Efficient removal of polystyrene nanoplastics from complex water system through multiple driving forces with MOF-based composite

As emerging contaminants widely present in aquatic environments, micro/nano plastics (MPs/NPs) pose global environmental and biosafety concerns. The efficient removal of MPs/NPs faces challenges such as poor selectivity and low cyclic stability of traditional adsorbents. This study developed an in-situ synthesis strategy to integrate UIO-66 with melamine foam (MF), successfully constructing UIO-66/MF (UMF) composite that combined high adsorption capacity with excellent structural stability. The results showed that UMF achieved adsorption equilibrium for PS NPs within 300 min, with an adsorption capacity of 65.5 mg/g. Moreover, UMF maintained over 93% and 82% adsorption efficiency in a broad pH range (3-10) and under complex aqueous conditions, respectively.
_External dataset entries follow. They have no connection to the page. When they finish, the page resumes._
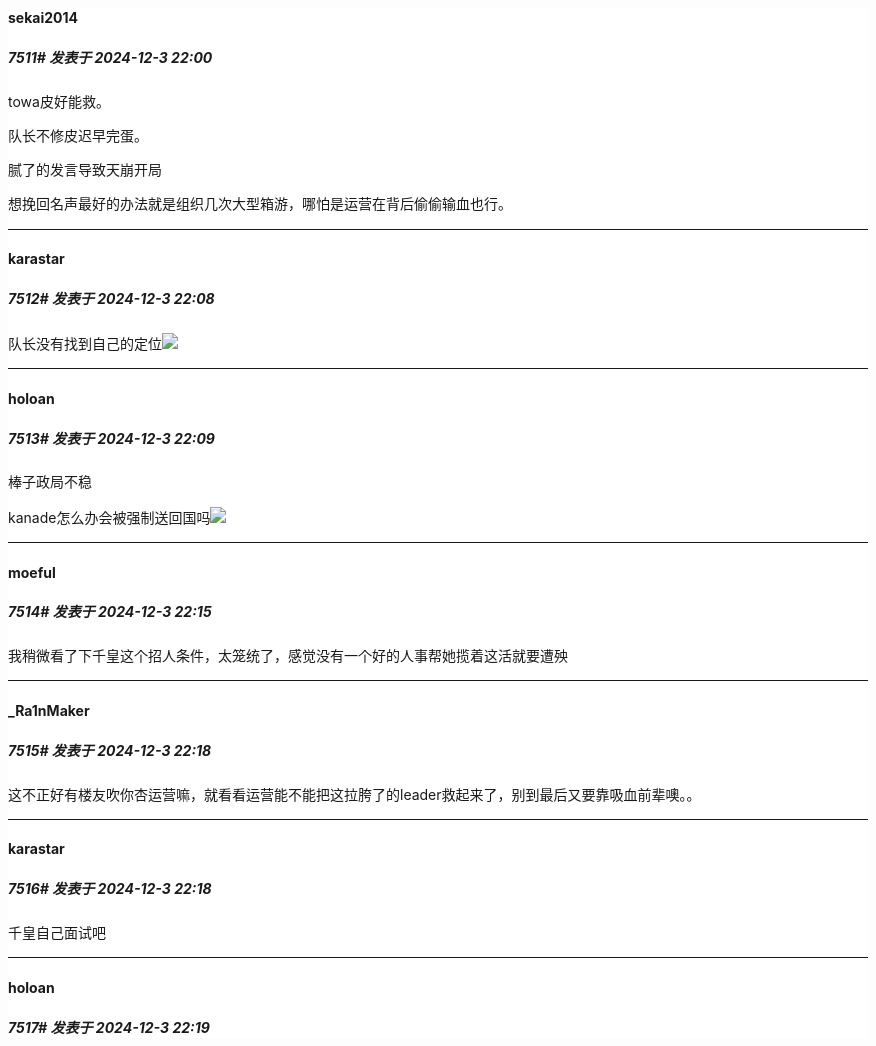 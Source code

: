 ####  sekai2014  
##### 7511#       发表于 2024-12-3 22:00

towa皮好能救。

队长不修皮迟早完蛋。

腻了的发言导致天崩开局

想挽回名声最好的办法就是组织几次大型箱游，哪怕是运营在背后偷偷输血也行。


*****

####  karastar  
##### 7512#       发表于 2024-12-3 22:08

队长没有找到自己的定位<img src="https://static.saraba1st.com/image/smiley/face2017/009.gif" referrerpolicy="no-referrer">

*****

####  holoan  
##### 7513#       发表于 2024-12-3 22:09

棒子政局不稳

kanade怎么办会被强制送回国吗<img src="https://static.saraba1st.com/image/smiley/face2017/067.png" referrerpolicy="no-referrer">


*****

####  moeful  
##### 7514#       发表于 2024-12-3 22:15

我稍微看了下千皇这个招人条件，太笼统了，感觉没有一个好的人事帮她揽着这活就要遭殃

*****

####  _Ra1nMaker  
##### 7515#       发表于 2024-12-3 22:18

这不正好有楼友吹你杏运营嘛，就看看运营能不能把这拉胯了的leader救起来了，别到最后又要靠吸血前辈噢。。

*****

####  karastar  
##### 7516#       发表于 2024-12-3 22:18

千皇自己面试吧

*****

####  holoan  
##### 7517#       发表于 2024-12-3 22:19
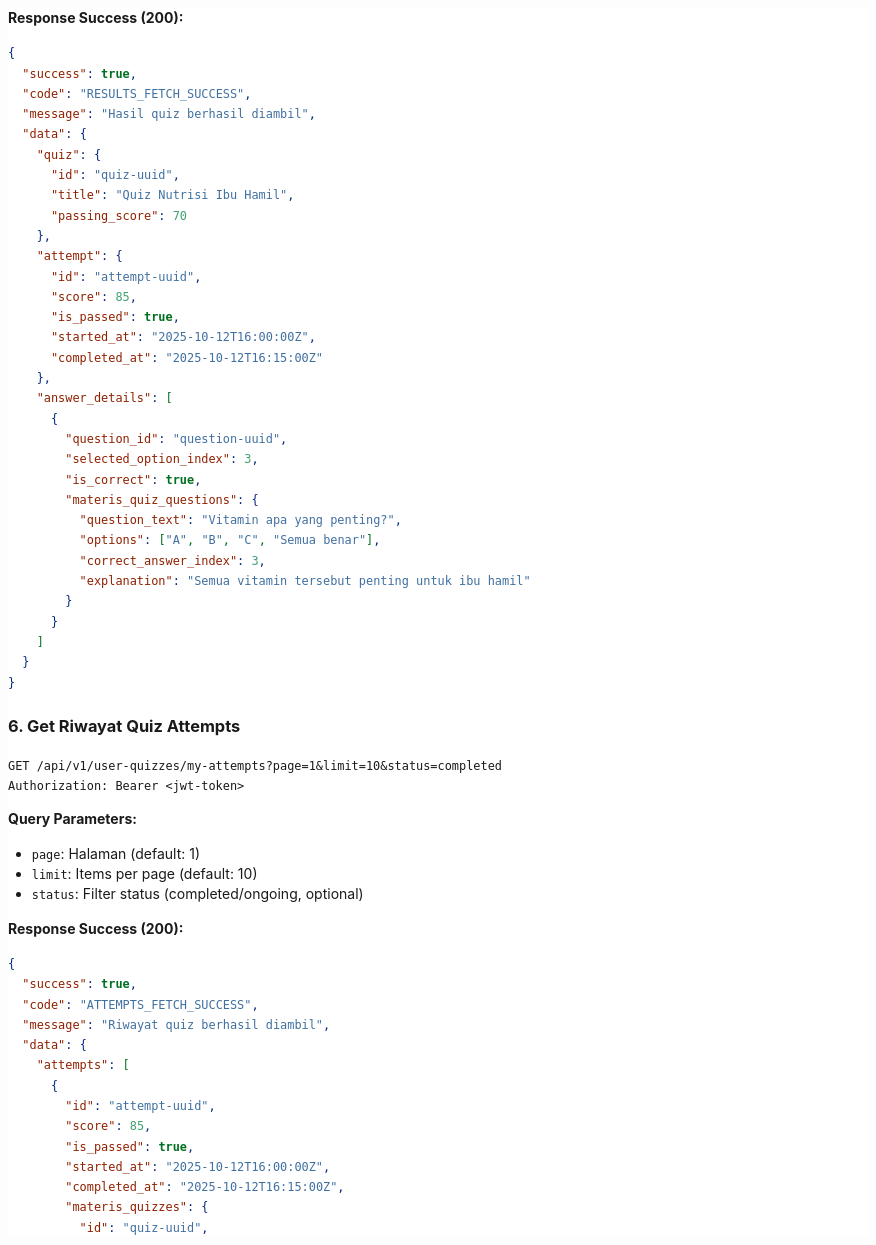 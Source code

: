 **Response Success (200):**

```json
{
  "success": true,
  "code": "RESULTS_FETCH_SUCCESS",
  "message": "Hasil quiz berhasil diambil",
  "data": {
    "quiz": {
      "id": "quiz-uuid",
      "title": "Quiz Nutrisi Ibu Hamil",
      "passing_score": 70
    },
    "attempt": {
      "id": "attempt-uuid",
      "score": 85,
      "is_passed": true,
      "started_at": "2025-10-12T16:00:00Z",
      "completed_at": "2025-10-12T16:15:00Z"
    },
    "answer_details": [
      {
        "question_id": "question-uuid",
        "selected_option_index": 3,
        "is_correct": true,
        "materis_quiz_questions": {
          "question_text": "Vitamin apa yang penting?",
          "options": ["A", "B", "C", "Semua benar"],
          "correct_answer_index": 3,
          "explanation": "Semua vitamin tersebut penting untuk ibu hamil"
        }
      }
    ]
  }
}
```

### 6. Get Riwayat Quiz Attempts

```http
GET /api/v1/user-quizzes/my-attempts?page=1&limit=10&status=completed
Authorization: Bearer <jwt-token>
```

**Query Parameters:**

- `page`: Halaman (default: 1)
- `limit`: Items per page (default: 10)
- `status`: Filter status (completed/ongoing, optional)

**Response Success (200):**

```json
{
  "success": true,
  "code": "ATTEMPTS_FETCH_SUCCESS",
  "message": "Riwayat quiz berhasil diambil",
  "data": {
    "attempts": [
      {
        "id": "attempt-uuid",
        "score": 85,
        "is_passed": true,
        "started_at": "2025-10-12T16:00:00Z",
        "completed_at": "2025-10-12T16:15:00Z",
        "materis_quizzes": {
          "id": "quiz-uuid",
``` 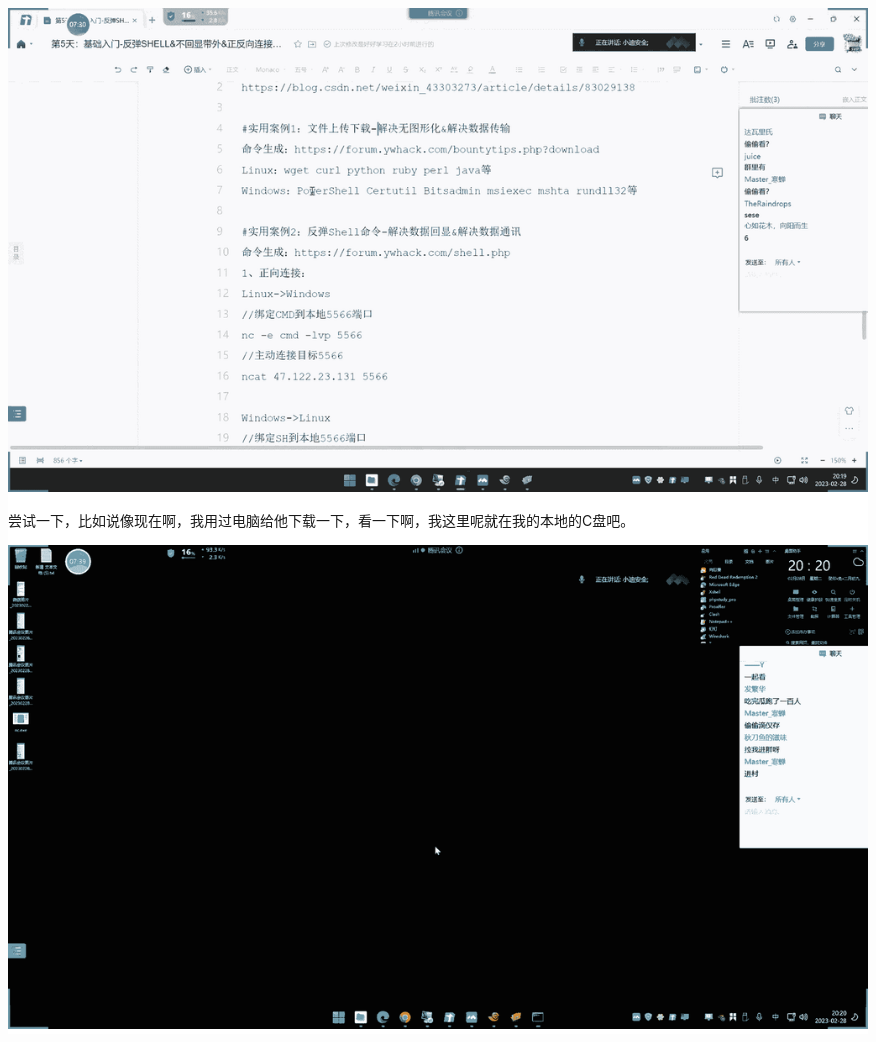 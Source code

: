![](img/13474747609a13c6db2a7c6d9860033b_24.png)

尝试一下，比如说像现在啊，我用过电脑给他下载一下，看一下啊，我这里呢就在我的本地的C盘吧。

![](img/13474747609a13c6db2a7c6d9860033b_26.png)
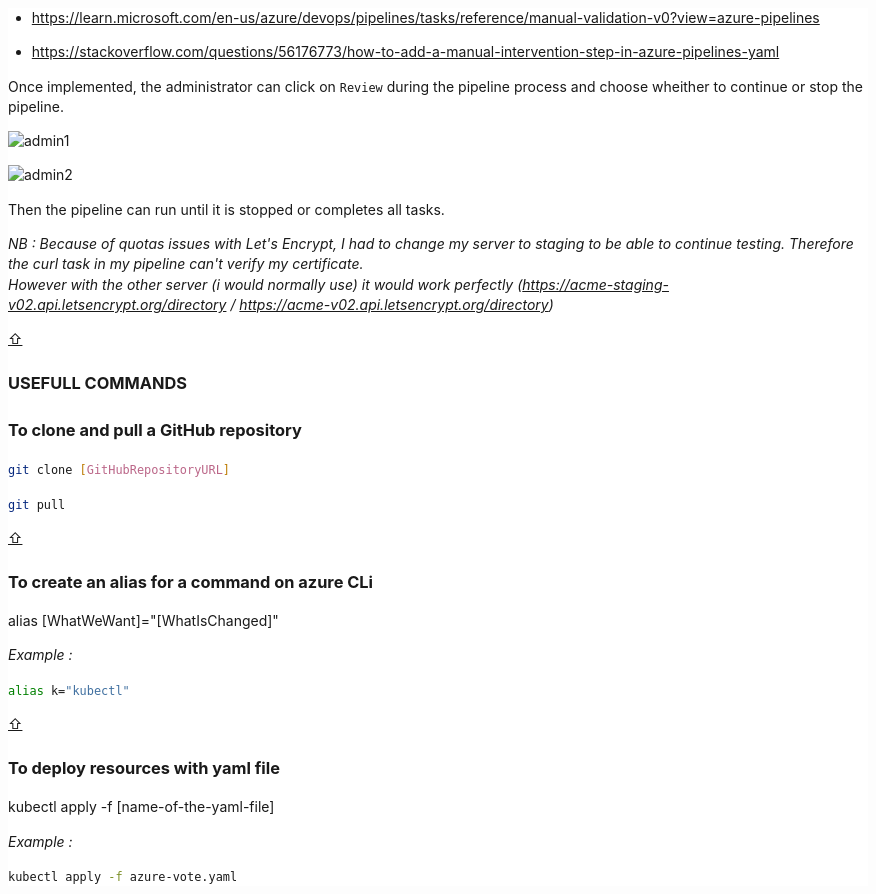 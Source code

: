 * <https://learn.microsoft.com/en-us/azure/devops/pipelines/tasks/reference/manual-validation-v0?view=azure-pipelines>

* <https://stackoverflow.com/questions/56176773/how-to-add-a-manual-intervention-step-in-azure-pipelines-yaml>

Once implemented, the administrator can click on `Review` during the pipeline process and choose wheither to continue or stop the pipeline.

![admin1](https://user-images.githubusercontent.com/108001918/234603075-df816da8-2f27-49a2-acba-401f290b5e5e.png)

![admin2](https://user-images.githubusercontent.com/108001918/234603082-32af3b1a-cd67-4ebd-b937-4363356a41f2.png)

Then the pipeline can run until it is stopped or completes all tasks.

*NB : Because of quotas issues with Let's Encrypt, I had to change my server to staging to be able to continue testing. Therefore the curl task in my pipeline can't verify my certificate.  
However with the other server (i would normally use) it would work perfectly (https://acme-staging-v02.api.letsencrypt.org/directory / https://acme-v02.api.letsencrypt.org/directory)*

[&#8679;](#top)

<div id='UsefullCommands'/>  

### **USEFULL COMMANDS**

### **To clone and pull a GitHub repository**

```bash
git clone [GitHubRepositoryURL]
```

```bash
git pull
```

[&#8679;](#top)

### **To create an alias for a command on azure CLi**

alias [WhatWeWant]="[WhatIsChanged]"  

*Example :*  

```bash
alias k="kubectl"
```

[&#8679;](#top)

### **To deploy resources with yaml file**

kubectl apply -f [name-of-the-yaml-file]

*Example :*  

```bash
kubectl apply -f azure-vote.yaml
```
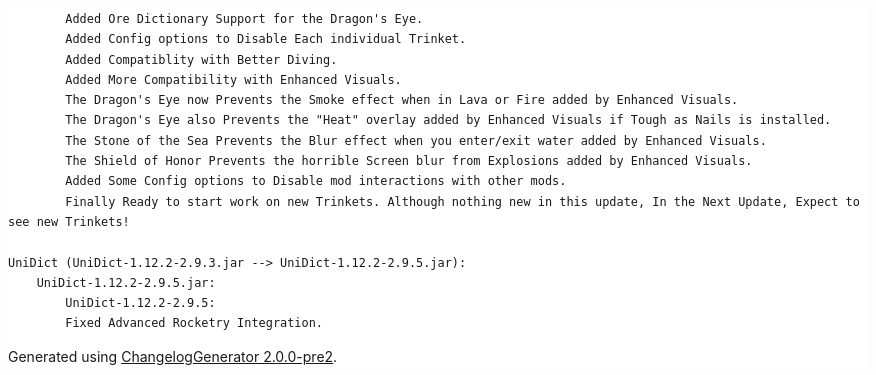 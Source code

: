 			Added Ore Dictionary Support for the Dragon's Eye.
			Added Config options to Disable Each individual Trinket.
			Added Compatiblity with Better Diving.
			Added More Compatibility with Enhanced Visuals.
			The Dragon's Eye now Prevents the Smoke effect when in Lava or Fire added by Enhanced Visuals.
			The Dragon's Eye also Prevents the "Heat" overlay added by Enhanced Visuals if Tough as Nails is installed.
			The Stone of the Sea Prevents the Blur effect when you enter/exit water added by Enhanced Visuals.
			The Shield of Honor Prevents the horrible Screen blur from Explosions added by Enhanced Visuals.
			Added Some Config options to Disable mod interactions with other mods.
			Finally Ready to start work on new Trinkets. Although nothing new in this update, In the Next Update, Expect to see new Trinkets!

	UniDict (UniDict-1.12.2-2.9.3.jar --> UniDict-1.12.2-2.9.5.jar):
		UniDict-1.12.2-2.9.5.jar:
			UniDict-1.12.2-2.9.5:
			Fixed Advanced Rocketry Integration.

Generated using [ChangelogGenerator 2.0.0-pre2](https://github.com/TheRandomLabs/ChangelogGenerator).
Mechanistic analysis revealed that multiple synergistic interactions were involved in the adsorption process, including hydrophobic interactions, electrostatic interactions, π-π stacking, hydrogen bonding and cation-π interactions. Furthermore, we systematically disclosed the factors which led to the decreased adsorption efficiency in tap water and river water. Notably, UMF exhibited exceptional reusability, retaining higher than 81% removal efficiency after 25 cycles. UMF effectively addresses the challenges of MOFs powders instability and recycling difficulties, achieving a balance between economy, sustainability, and practicality. This composite provides a promising solution for remediating MPs/NPs pollution in aqueous environments.